__AIM OF THE EXERCISE__: The records below need to be restated word for word.

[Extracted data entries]
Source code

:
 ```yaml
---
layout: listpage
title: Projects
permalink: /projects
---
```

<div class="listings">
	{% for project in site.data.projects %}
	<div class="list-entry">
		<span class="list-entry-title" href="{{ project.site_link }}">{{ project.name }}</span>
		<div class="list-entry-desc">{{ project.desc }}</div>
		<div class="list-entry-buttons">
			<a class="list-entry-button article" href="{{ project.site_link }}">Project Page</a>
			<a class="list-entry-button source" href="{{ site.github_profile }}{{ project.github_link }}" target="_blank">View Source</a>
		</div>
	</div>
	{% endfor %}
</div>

__ANSWER AREA__:
Source code

:
 ```yaml
---
layout: listpage
title: Projects
permalink: /projects
---
```

<div class="listings">
	{% for project in site.data.projects %}
	<div class="list-entry">
		<span class="list-entry-title" href="{{ project.site_link }}">{{ project.name }}</span>
		<div class="list-entry-desc">{{ project.desc }}</div>
		<div class="list-entry-buttons">
			<a class="list-entry-button article" href="{{ project.site_link }}">Project Page</a>
			<a class="list-entry-button source" href="{{ site.github_profile }}{{ project.github_link }}" target="_blank">View Source</a>
		</div>
	</div>
	{% endfor %}
</div>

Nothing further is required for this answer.